Most of Sleater-Kinney’s new songs sound clear and true, and the enhanced treatment of the older tracks impresses, rather than depresses. No, they don’t play their old rallying cry, Words and Guitar. (They do perform another pivotal oldie, the glorious One More Hour, as a three-piece.)

Yes, the influence of Clark is audible in the sophisticated sound design, which is louche, lurid and exhilarating by turns. Brownstein’s closing clangs of guitar become thrumming segues; there are frequent electronic throbs of menace.

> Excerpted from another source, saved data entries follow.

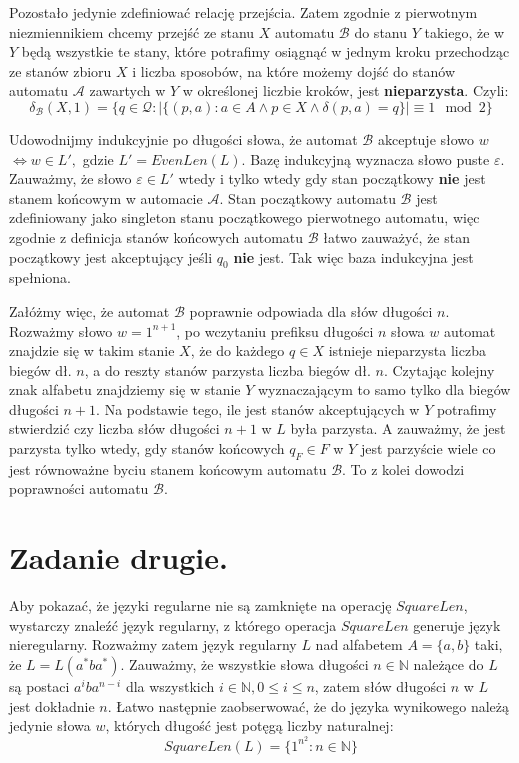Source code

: \documentclass{article}
\begin{document}
Pozostało jedynie zdefiniować relację przejścia. Zatem zgodnie z pierwotnym niezmiennikiem chcemy przejść ze stanu $X$ automatu $\mathcal{B}$ do stanu $Y$ takiego, że w $Y$ będą wszystkie te stany, które potrafimy osiągnąć w jednym kroku przechodząc ze stanów zbioru $X$ i liczba sposobów, na które możemy dojść do stanów automatu $\mathcal{A}$ zawartych w $Y$ w określonej liczbie kroków, jest \textbf{nieparzysta}. Czyli:
$$
\delta_{\mathcal{B}}(X, 1)=\{q \in \mathscr{Q} : |\{(p,a) : a\in A \land p \in X \land \delta(p, a)=q \}| \equiv 1 \mod 2 \}
$$

Udowodnijmy indukcyjnie po długości słowa, że automat $\mathcal{B}$ akceptuje słowo $w$ $\iff w \in L',$ gdzie $L'=EvenLen(L)$. Bazę indukcyjną wyznacza słowo puste $\varepsilon$. Zauważmy, że słowo $\varepsilon \in L'$ wtedy i tylko wtedy gdy stan początkowy \textbf{nie} jest stanem końcowym w automacie $\mathcal{A}$. Stan początkowy automatu $\mathcal{B}$ jest zdefiniowany jako singleton stanu początkowego pierwotnego automatu, więc zgodnie z definicja stanów końcowych automatu $\mathcal{B}$ łatwo zauważyć, że stan początkowy jest akceptujący jeśli $q_0$ \textbf{nie} jest. Tak więc baza indukcyjna jest spełniona.

Załóżmy więc, że automat $\mathcal{B}$ poprawnie odpowiada dla słów długości $n$. Rozważmy słowo $w=1^{n+1}$, po wczytaniu prefiksu długości $n$ słowa $w$ automat znajdzie się w takim stanie $X$, że do każdego $q\in X$ istnieje nieparzysta liczba biegów dł. $n$, a do reszty stanów parzysta liczba biegów dł. $n$. Czytając kolejny znak alfabetu znajdziemy się w stanie $Y$ wyznaczającym to samo tylko dla biegów długości $n+1$. Na podstawie tego, ile jest stanów akceptujących w $Y$ potrafimy stwierdzić czy liczba słów długości $n+1$ w $L$ była parzysta. A zauważmy, że jest parzysta tylko wtedy, gdy stanów końcowych $q_F\in F$ w $Y$ jest parzyście wiele co jest równoważne byciu stanem końcowym automatu $\mathcal{B}$. To z kolei dowodzi poprawności automatu $\mathcal{B}$.

\newpage
\section{Zadanie drugie.}
Aby pokazać, że języki regularne nie są zamknięte na operację $SquareLen$, wystarczy znaleźć język regularny, z którego operacja $SquareLen$ generuje język nieregularny. Rozważmy zatem język regularny $L$ nad alfabetem $A=\{a,b\}$ taki, że $L=L(a^* b a^*)$. Zauważmy, że wszystkie słowa długości $n \in \mathbb{N}$ należące do $L$ są postaci $a^i b a^{n-i}$ dla wszystkich $i \in \mathbb{N}, 0 \leq i \leq n$, zatem słów długości $n$ w $L$ jest dokładnie $n$. Łatwo następnie zaobserwować, że do języka wynikowego należą jedynie słowa $w$, których długość jest potęgą liczby naturalnej:
$$SquareLen(L)=\{1^{n^2}:n \in \mathbb{N}\}$$
\end{document}

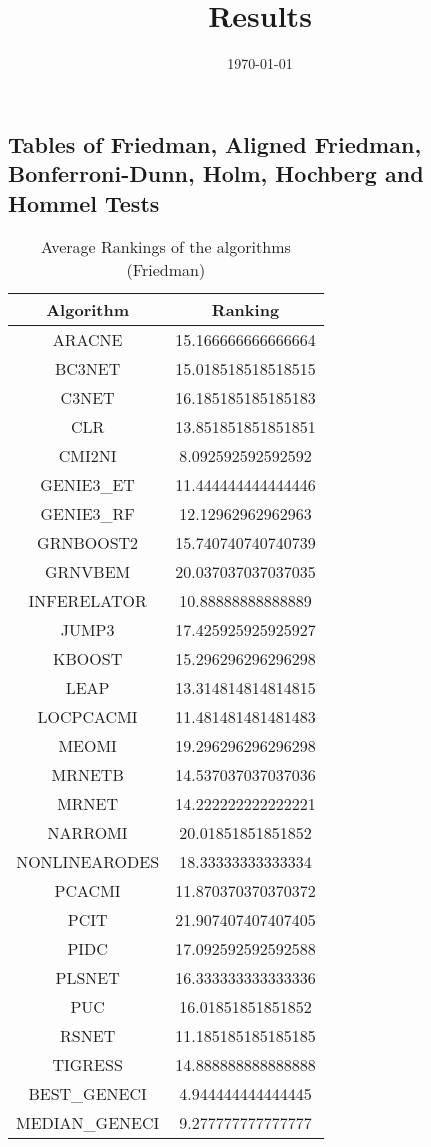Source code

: \documentclass[a4paper,10pt]{article}
\title{Results}
\author{}
\date{\today}
\begin{document}
\begin{landscape}
\oddsidemargin 0in \topmargin 0in\maketitle
\section{Tables of Friedman, Aligned Friedman, Bonferroni-Dunn, Holm, Hochberg and Hommel Tests}
\begin{table}[!htp]
\centering
\caption{Average Rankings of the algorithms (Friedman)
}\begin{tabular}{c|c}
Algorithm&Ranking\\
\hline
ARACNE&15.166666666666664\\
BC3NET&15.018518518518515\\
C3NET&16.185185185185183\\
CLR&13.851851851851851\\
CMI2NI&8.092592592592592\\
GENIE3_ET&11.444444444444446\\
GENIE3_RF&12.12962962962963\\
GRNBOOST2&15.740740740740739\\
GRNVBEM&20.037037037037035\\
INFERELATOR&10.88888888888889\\
JUMP3&17.425925925925927\\
KBOOST&15.296296296296298\\
LEAP&13.314814814814815\\
LOCPCACMI&11.481481481481483\\
MEOMI&19.296296296296298\\
MRNETB&14.537037037037036\\
MRNET&14.222222222222221\\
NARROMI&20.01851851851852\\
NONLINEARODES&18.33333333333334\\
PCACMI&11.870370370370372\\
PCIT&21.907407407407405\\
PIDC&17.092592592592588\\
PLSNET&16.333333333333336\\
PUC&16.01851851851852\\
RSNET&11.185185185185185\\
TIGRESS&14.888888888888888\\
BEST_GENECI&4.944444444444445\\
MEDIAN_GENECI&9.277777777777777\\
\end{tabular}
\end{table}



\end{landscape}
\end{document}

There are, perhaps, a few too many similar mid-period songs that now sound excessively gnarly. But the biggest gain is clarity. The Dog/The Body, sung by Brownstein, is a new-model Sleater-Kinney anthem, a singalong chorus so shamelessly pop you have to laugh, even though the song is about feeling defeated. Broken, meanwhile, starts the encore with just Brownstein and Tucker on stage, Brownstein playing piano while Tucker sings.

Watch the video for Can I Go On by Sleater-Kinney.

It’s a riveting moment, Tucker’s suddenly conventional voice aching over the sexual assault testimony of Christine Blasey Ford in the hearings that confirmed Brett Kavanaugh as a US supreme court appointee. Tucker moves to the front of the stage, a raised fist in the air.

Love, the song about Brownstein and Tucker’s ongoing professional relationship, seemed a little tacky when it was first released in the wake of Weiss’s departure. Tonight, it’s all love: just another great new song. Brownstein leans into Tucker, and bows to her; Tucker grins at her, setting up guitar lines for Brownstein to finish.

Much as Queens of the Stone Age’s Josh Homme beefed up a scrawny, but willing Arctic Monkeys just over a decade ago, then, the musical progression here is entirely logical. If some of these songs sound a little like forgotten tunes of the early 80s, that’s no accident. The band actually cover Gloria, by Laura Branigan, a 1982 track full of synth stabs that was slyly exceptional for the time: a song about a woman sung by another woman. (“It’s not the Gloria you were expecting,” quips Brownstein, by way of introduction.)

The best song of the night is Can I Go on, a defiant pop song that wonders: “Maybe I’m not sure I wanna go on.” This new sound points Sleater-Kinney relentlessly forwards.